Whenever a line carries the word "classification", pull it out of the entries.

[Dataset excerpts]
----------------

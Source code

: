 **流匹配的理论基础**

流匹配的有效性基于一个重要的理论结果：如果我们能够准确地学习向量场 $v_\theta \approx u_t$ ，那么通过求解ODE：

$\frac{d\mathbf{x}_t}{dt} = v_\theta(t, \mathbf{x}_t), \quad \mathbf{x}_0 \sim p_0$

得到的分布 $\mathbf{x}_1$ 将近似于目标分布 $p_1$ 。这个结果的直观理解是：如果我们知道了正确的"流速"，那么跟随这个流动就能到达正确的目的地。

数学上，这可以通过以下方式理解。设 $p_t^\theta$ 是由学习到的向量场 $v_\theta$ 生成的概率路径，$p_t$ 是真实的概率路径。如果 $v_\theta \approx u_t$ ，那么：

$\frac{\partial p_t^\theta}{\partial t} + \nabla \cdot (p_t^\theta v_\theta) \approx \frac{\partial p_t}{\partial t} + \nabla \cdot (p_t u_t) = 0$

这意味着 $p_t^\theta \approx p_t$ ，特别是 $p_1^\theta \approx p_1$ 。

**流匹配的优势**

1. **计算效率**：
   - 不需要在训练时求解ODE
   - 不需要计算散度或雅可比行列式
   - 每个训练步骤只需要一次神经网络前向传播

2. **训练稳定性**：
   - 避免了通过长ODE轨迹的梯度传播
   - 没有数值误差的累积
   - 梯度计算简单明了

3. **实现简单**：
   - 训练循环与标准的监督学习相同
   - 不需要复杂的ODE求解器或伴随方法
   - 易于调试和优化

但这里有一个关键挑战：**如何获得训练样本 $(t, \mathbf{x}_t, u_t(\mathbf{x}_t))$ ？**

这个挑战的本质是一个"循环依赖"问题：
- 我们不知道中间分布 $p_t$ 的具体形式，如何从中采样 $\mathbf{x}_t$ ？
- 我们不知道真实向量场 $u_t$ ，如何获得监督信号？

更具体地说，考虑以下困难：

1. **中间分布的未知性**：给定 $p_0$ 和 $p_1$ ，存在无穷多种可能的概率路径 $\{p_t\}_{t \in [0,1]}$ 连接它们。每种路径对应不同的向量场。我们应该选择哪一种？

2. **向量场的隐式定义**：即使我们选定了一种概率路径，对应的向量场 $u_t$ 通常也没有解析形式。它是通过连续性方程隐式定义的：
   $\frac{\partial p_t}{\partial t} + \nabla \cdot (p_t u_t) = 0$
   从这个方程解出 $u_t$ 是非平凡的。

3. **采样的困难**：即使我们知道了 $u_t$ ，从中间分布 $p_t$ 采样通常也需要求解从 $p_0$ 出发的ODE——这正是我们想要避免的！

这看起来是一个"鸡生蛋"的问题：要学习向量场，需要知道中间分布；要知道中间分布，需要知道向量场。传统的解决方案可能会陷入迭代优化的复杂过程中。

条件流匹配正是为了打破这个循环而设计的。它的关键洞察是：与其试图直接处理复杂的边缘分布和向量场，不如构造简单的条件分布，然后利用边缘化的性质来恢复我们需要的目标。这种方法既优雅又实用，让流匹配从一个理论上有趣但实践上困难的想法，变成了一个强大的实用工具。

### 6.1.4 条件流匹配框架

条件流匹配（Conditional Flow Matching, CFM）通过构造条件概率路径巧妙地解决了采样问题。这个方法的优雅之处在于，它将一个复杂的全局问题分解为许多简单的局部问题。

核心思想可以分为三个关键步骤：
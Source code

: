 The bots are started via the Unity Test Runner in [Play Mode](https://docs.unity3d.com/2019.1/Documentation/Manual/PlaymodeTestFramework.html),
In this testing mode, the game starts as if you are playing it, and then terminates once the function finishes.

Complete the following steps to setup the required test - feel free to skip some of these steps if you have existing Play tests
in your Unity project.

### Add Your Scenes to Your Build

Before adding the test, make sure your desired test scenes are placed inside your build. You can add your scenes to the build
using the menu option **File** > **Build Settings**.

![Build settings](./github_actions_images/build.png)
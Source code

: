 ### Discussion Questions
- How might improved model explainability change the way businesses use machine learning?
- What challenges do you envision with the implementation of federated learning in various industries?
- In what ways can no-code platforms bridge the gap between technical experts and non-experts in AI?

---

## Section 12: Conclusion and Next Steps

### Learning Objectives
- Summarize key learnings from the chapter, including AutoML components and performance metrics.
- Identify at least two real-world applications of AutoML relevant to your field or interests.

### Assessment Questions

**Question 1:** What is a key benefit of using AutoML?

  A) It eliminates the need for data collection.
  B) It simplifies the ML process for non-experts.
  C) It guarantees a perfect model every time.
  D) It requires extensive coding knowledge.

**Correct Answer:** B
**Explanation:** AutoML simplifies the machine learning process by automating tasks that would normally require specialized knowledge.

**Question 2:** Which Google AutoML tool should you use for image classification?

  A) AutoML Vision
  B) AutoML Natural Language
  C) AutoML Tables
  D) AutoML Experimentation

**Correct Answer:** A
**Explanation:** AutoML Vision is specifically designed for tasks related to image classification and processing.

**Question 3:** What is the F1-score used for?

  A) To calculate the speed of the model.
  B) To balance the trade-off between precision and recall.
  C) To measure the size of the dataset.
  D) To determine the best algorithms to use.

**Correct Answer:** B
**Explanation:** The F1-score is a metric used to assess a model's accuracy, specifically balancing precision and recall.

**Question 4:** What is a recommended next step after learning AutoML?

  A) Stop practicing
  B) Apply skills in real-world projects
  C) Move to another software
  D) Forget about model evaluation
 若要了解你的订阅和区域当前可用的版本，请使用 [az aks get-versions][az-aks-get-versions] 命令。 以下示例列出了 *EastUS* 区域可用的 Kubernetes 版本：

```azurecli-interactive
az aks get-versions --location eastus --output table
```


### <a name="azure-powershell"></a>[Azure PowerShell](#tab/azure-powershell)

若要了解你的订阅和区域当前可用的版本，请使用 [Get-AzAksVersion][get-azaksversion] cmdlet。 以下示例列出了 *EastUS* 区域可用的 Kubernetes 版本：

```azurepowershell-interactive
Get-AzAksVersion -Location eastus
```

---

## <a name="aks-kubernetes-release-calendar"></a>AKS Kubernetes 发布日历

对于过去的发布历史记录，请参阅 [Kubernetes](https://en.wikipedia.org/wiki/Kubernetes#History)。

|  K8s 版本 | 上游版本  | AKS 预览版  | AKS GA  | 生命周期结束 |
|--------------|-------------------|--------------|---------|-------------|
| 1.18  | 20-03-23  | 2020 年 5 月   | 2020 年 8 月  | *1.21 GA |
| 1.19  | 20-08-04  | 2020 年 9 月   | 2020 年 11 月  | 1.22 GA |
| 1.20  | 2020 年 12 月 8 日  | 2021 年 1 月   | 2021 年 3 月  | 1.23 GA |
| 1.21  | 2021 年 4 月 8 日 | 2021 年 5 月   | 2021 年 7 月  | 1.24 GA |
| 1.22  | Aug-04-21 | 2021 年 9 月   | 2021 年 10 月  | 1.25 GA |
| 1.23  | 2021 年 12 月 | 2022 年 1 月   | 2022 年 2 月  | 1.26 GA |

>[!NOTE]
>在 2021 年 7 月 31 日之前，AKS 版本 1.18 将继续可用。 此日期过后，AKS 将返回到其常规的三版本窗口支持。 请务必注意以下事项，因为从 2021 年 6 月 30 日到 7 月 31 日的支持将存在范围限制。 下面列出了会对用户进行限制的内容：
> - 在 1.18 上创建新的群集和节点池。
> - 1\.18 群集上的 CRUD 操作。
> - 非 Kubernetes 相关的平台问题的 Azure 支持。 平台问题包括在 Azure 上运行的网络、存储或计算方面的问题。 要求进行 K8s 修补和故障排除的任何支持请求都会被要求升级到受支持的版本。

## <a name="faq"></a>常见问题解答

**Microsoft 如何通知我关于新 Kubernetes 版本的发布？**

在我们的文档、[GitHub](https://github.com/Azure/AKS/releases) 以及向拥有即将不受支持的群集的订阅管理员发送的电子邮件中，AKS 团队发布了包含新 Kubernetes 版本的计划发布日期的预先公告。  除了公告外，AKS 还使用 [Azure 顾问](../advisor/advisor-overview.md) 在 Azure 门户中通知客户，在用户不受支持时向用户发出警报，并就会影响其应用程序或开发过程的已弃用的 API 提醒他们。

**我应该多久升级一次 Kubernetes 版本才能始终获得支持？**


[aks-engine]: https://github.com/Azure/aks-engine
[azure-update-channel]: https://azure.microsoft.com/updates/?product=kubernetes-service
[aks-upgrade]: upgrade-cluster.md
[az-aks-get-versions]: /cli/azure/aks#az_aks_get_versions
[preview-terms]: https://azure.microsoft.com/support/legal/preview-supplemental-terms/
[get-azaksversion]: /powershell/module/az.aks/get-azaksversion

----------------

_Task result:_
**Question 2:** Which Google AutoML tool should you use for image classification?
**Explanation:** AutoML Vision is specifically designed for tasks related to image classification and processing.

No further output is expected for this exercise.